Much of Raise the Roof is comparable to Raising Sand. Amid a similar running length and number of tracks, Burnett maintains a similar sonic hue. But what helps Raise the Roof stand on its own is the track selection, which incorporates a few styles unexplored on its predecessor.
The album opens with a cover of Calexico’s “Quattro (World Drifts In).” It’s relatively straightforward, matching the dramatic sweep of the original song, but what makes it interesting is how it marks a shift in perspective for Plant and Krauss away from the Mississippi Delta and toward Latin and Southwestern folk.
The most fun incorporation is that of soul and doo-wop. Krauss takes the lead for an elegant spin on Betty Harris’ “Trouble With My Lover.” She really transforms it, taking the big, brassy outsized sound of the original and turning it into a dark, moodier lamentation, with Plant providing subtle backing vocals on the chorus.

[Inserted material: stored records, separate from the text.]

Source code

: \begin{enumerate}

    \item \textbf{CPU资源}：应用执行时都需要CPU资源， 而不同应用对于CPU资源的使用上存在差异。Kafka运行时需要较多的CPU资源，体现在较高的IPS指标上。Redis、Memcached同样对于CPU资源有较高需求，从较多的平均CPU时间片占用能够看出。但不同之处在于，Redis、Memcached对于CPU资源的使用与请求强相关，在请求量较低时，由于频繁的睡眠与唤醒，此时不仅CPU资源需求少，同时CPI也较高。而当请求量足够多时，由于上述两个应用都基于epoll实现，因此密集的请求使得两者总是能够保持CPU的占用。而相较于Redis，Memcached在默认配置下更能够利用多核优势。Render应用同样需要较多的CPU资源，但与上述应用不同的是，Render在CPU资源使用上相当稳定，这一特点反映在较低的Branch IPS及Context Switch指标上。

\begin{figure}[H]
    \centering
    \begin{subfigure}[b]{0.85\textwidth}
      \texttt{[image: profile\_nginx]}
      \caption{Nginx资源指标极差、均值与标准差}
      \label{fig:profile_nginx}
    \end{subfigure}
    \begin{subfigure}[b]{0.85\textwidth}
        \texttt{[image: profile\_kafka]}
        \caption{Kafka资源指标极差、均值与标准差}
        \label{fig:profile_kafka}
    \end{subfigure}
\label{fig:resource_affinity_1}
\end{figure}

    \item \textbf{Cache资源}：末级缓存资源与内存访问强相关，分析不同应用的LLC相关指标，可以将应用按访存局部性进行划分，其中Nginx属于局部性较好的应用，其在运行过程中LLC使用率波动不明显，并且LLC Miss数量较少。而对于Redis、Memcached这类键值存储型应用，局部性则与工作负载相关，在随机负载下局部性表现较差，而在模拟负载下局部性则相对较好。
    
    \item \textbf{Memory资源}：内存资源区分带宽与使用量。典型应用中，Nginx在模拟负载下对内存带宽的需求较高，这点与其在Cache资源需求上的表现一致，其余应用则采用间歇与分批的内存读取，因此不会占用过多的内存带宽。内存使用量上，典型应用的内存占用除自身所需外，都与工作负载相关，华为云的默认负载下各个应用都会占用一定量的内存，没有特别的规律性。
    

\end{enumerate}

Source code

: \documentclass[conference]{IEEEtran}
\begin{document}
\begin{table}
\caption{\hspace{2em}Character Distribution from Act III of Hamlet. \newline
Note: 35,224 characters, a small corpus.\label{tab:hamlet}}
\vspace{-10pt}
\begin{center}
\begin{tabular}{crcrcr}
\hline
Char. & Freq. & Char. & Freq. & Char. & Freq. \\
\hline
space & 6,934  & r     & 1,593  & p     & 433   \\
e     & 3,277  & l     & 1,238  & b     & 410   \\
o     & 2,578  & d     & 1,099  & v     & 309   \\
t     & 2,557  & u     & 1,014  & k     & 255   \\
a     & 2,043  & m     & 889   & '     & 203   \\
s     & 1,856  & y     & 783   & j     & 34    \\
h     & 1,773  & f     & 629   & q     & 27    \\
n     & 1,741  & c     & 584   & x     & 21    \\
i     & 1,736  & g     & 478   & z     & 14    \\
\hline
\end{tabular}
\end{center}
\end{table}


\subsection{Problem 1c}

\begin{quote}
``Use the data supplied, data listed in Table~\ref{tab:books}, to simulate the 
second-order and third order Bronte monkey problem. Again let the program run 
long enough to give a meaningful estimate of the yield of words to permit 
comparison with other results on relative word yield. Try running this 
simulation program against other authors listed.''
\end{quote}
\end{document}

The pair switch roles on the succeeding song, “Searching for My Love,” a track originally performed by Bobby Moore and the Rhythm Aces in 1966. They maintain the original melody, Plant hearkens back to his mid-1980s Honeydrippers project with his croon, and Krauss tops it off with note-perfect harmonies on the chorus. It’s utterly sublime.
Elsewhere, Plant and Krauss stick with the tried-and-true and it works. If you dug “Gone Gone Gone” on Raising Sand, you’ll love “Can’t Let Go,” a Randy Weeks song originally covered by Lucinda Williams. The electric blues of “High and Lonesome” — the album’s lone original song, written by Burnett and Plant — and “Somebody Was Watching Over Me” are winners that allow Plant to operate in his musical comfort zone. “Last Kind Words Blues” should feel a bit redundant considering Burnett produced a brilliant version of it for Rhiannon Giddens about five years ago, but Krauss successfully imbues it with her own personality and heartfelt vocals.
To take this back to the beginning, how many times can you capture lightning in a bottle? If you’re Robert Plant and Alison Krauss, the answer is at least twice. Hopefully it doesn’t take another 14 years to see if it can happen again.